[MATERIAL FOR THE TASK — start]

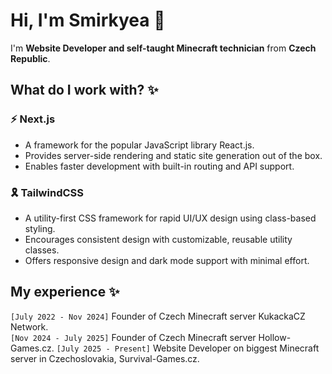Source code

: 
# Hi, I'm Smirkyea 👋

I'm **Website Developer and self-taught Minecraft technician** from **Czech Republic**.

## What do I work with? ✨

### ⚡ Next.js
*  A framework for the popular JavaScript library React.js.
*  Provides server-side rendering and static site generation out of the box.
*  Enables faster development with built-in routing and API support.

### 🎗️ TailwindCSS
*  A utility-first CSS framework for rapid UI/UX design using class-based styling.
*  Encourages consistent design with customizable, reusable utility classes.
*  Offers responsive design and dark mode support with minimal effort.

## My experience ✨

```[July 2022 - Nov 2024]``` Founder of Czech Minecraft server KukackaCZ Network.<br/>
```[Nov 2024 - July 2025]``` Founder of Czech Minecraft server Hollow-Games.cz.
```[July 2025 - Present]``` Website Developer on biggest Minecraft server in Czechoslovakia, Survival-Games.cz.
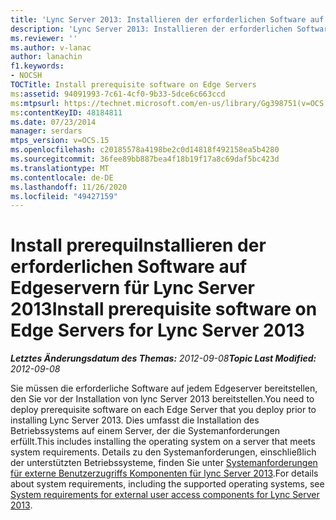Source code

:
 ```yaml
---
title: 'Lync Server 2013: Installieren der erforderlichen Software auf Edgeservern'
description: 'Lync Server 2013: Installieren der erforderlichen Software auf Edgeserver'
ms.reviewer: ''
ms.author: v-lanac
author: lanachin
f1.keywords:
- NOCSH
TOCTitle: Install prerequisite software on Edge Servers
ms:assetid: 94091993-7c61-4cf0-9b33-5dce6c663ccd
ms:mtpsurl: https://technet.microsoft.com/en-us/library/Gg398751(v=OCS.15)
ms:contentKeyID: 48184811
ms.date: 07/23/2014
manager: serdars
mtps_version: v=OCS.15
ms.openlocfilehash: c20185578a4198be2c0d14818f492158ea5b4280
ms.sourcegitcommit: 36fee89bb887bea4f18b19f17a8c69daf5bc423d
ms.translationtype: MT
ms.contentlocale: de-DE
ms.lasthandoff: 11/26/2020
ms.locfileid: "49427159"
---
```

# <a name="install-prerequisite-software-on-edge-servers-for-lync-server-2013"></a><span data-ttu-id="ddc9d-103">Install prerequiInstallieren der erforderlichen Software auf Edgeservern für Lync Server 2013</span><span class="sxs-lookup"><span data-stu-id="ddc9d-103">Install prerequisite software on Edge Servers for Lync Server 2013</span></span>

<div data-xmlns="http://www.w3.org/1999/xhtml">

<div class="topic" data-xmlns="http://www.w3.org/1999/xhtml" data-msxsl="urn:schemas-microsoft-com:xslt" data-cs="https://msdn.microsoft.com/">

<div data-asp="https://msdn2.microsoft.com/asp">



</div>

<div id="mainSection">

<div id="mainBody"><span data-ttu-id="ddc9d-104">

<span> </span></span><span class="sxs-lookup"><span data-stu-id="ddc9d-104">

<span> </span></span></span>

<span data-ttu-id="ddc9d-105">_**Letztes Änderungsdatum des Themas:** 2012-09-08_</span><span class="sxs-lookup"><span data-stu-id="ddc9d-105">_**Topic Last Modified:** 2012-09-08_</span></span>

<span data-ttu-id="ddc9d-106">Sie müssen die erforderliche Software auf jedem Edgeserver bereitstellen, den Sie vor der Installation von lync Server 2013 bereitstellen.</span><span class="sxs-lookup"><span data-stu-id="ddc9d-106">You need to deploy prerequisite software on each Edge Server that you deploy prior to installing Lync Server 2013.</span></span> <span data-ttu-id="ddc9d-107">Dies umfasst die Installation des Betriebssystems auf einem Server, der die Systemanforderungen erfüllt.</span><span class="sxs-lookup"><span data-stu-id="ddc9d-107">This includes installing the operating system on a server that meets system requirements.</span></span> <span data-ttu-id="ddc9d-108">Details zu den Systemanforderungen, einschließlich der unterstützten Betriebssysteme, finden Sie unter [Systemanforderungen für externe Benutzerzugriffs Komponenten für lync Server 2013](lync-server-2013-system-requirements-for-external-user-access-components.md).</span><span class="sxs-lookup"><span data-stu-id="ddc9d-108">For details about system requirements, including the supported operating systems, see [System requirements for external user access components for Lync Server 2013](lync-server-2013-system-requirements-for-external-user-access-components.md).</span></span>

<span data-ttu-id="ddc9d-109"></div>

<span> </span>

</div>

</div>

</span><span class="sxs-lookup"><span data-stu-id="ddc9d-109"></div>

<span> </span>

</div>

</div>

</span></span></div>

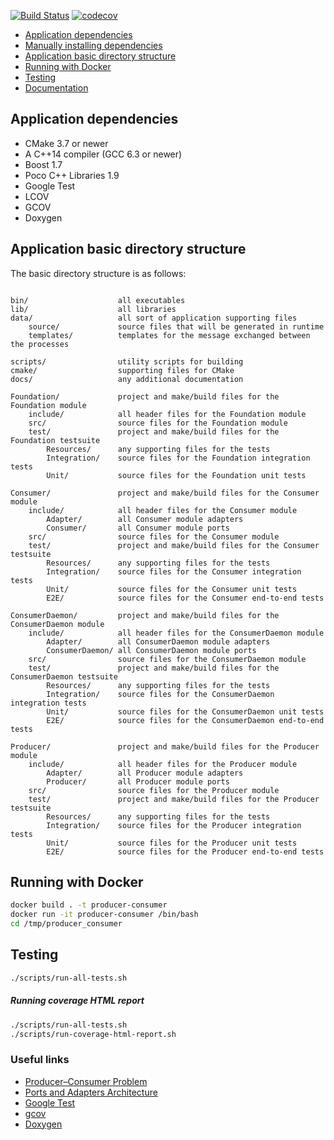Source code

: [![Build Status](https://travis-ci.org/edson-a-soares/producer_consumer.svg?branch=main)](https://travis-ci.org/edson-a-soares/producer_consumer)
[![codecov](https://codecov.io/gh/edson-a-soares/producer_consumer/branch/main/graph/badge.svg?token=BLDGUUQU8K)](https://codecov.io/gh/edson-a-soares/producer_consumer)

* [Application dependencies](#application-dependencies)
* [Manually installing dependencies](docs/Manually_installing_dependencies.md)
* [Application basic directory structure](#application-basic-directory-structure)
* [Running with Docker](#running-with-docker)
* [Testing](#testing)
* [Documentation](https://edson-a-soares.github.io/producer_consumer/doxygen/html)

## Application dependencies

- CMake 3.7 or newer
- A C++14 compiler (GCC 6.3 or newer)
- Boost 1.7
- Poco C++ Libraries 1.9
- Google Test
- LCOV
- GCOV
- Doxygen

## Application basic directory structure

The basic directory structure is as follows:

```textmate

bin/                    all executables
lib/                    all libraries
data/                   all sort of application supporting files
    source/             source files that will be generated in runtime
    templates/          templates for the message exchanged between the processes

scripts/                utility scripts for building
cmake/                  supporting files for CMake
docs/                   any additional documentation

Foundation/             project and make/build files for the Foundation module
    include/            all header files for the Foundation module
    src/                source files for the Foundation module
    test/               project and make/build files for the Foundation testsuite
        Resources/      any supporting files for the tests
        Integration/    source files for the Foundation integration tests
        Unit/           source files for the Foundation unit tests

Consumer/               project and make/build files for the Consumer module
    include/            all header files for the Consumer module
        Adapter/        all Consumer module adapters
        Consumer/       all Consumer module ports
    src/                source files for the Consumer module
    test/               project and make/build files for the Consumer testsuite
        Resources/      any supporting files for the tests
        Integration/    source files for the Consumer integration tests
        Unit/           source files for the Consumer unit tests
        E2E/            source files for the Consumer end-to-end tests

ConsumerDaemon/         project and make/build files for the ConsumerDaemon module
    include/            all header files for the ConsumerDaemon module
        Adapter/        all ConsumerDaemon module adapters
        ConsumerDaemon/ all ConsumerDaemon module ports
    src/                source files for the ConsumerDaemon module
    test/               project and make/build files for the ConsumerDaemon testsuite
        Resources/      any supporting files for the tests
        Integration/    source files for the ConsumerDaemon integration tests
        Unit/           source files for the ConsumerDaemon unit tests
        E2E/            source files for the ConsumerDaemon end-to-end tests

Producer/               project and make/build files for the Producer module
    include/            all header files for the Producer module
        Adapter/        all Producer module adapters
        Producer/       all Producer module ports
    src/                source files for the Producer module
    test/               project and make/build files for the Producer testsuite
        Resources/      any supporting files for the tests
        Integration/    source files for the Producer integration tests
        Unit/           source files for the Producer unit tests
        E2E/            source files for the Producer end-to-end tests

```

## Running with Docker

```bash
docker build . -t producer-consumer
docker run -it producer-consumer /bin/bash
cd /tmp/producer_consumer
```

## Testing

```bash
./scripts/run-all-tests.sh
```

##### Running coverage HTML report

```bash
./scripts/run-all-tests.sh
./scripts/run-coverage-html-report.sh
```

### Useful links ###
* [Producer–Consumer Problem](https://en.wikipedia.org/wiki/Producer%E2%80%93consumer_problem)
* [Ports and Adapters Architecture](https://en.wikipedia.org/wiki/Hexagonal_architecture_(software))
* [Google Test](https://github.com/google/googletest/blob/master/googletest/docs)
* [gcov](http://manpages.ubuntu.com/manpages/xenial/man1/alpha-linux-gnu-gcov-5.1.html)
* [Doxygen](https://www.doxygen.nl/index.html)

[MATERIAL FOR THE TASK — finish]

> _EXERCISE DIRECTIONS_: Scan the listing above for the word "Edgeservern" and show each line where it is found.

> _TASK SOLUTION_:
title: 'Lync Server 2013: Installieren der erforderlichen Software auf Edgeservern'
# <a name="install-prerequisite-software-on-edge-servers-for-lync-server-2013"></a><span data-ttu-id="ddc9d-103">Install prerequiInstallieren der erforderlichen Software auf Edgeservern für Lync Server 2013</span><span class="sxs-lookup"><span data-stu-id="ddc9d-103">Install prerequisite software on Edge Servers for Lync Server 2013</span></span>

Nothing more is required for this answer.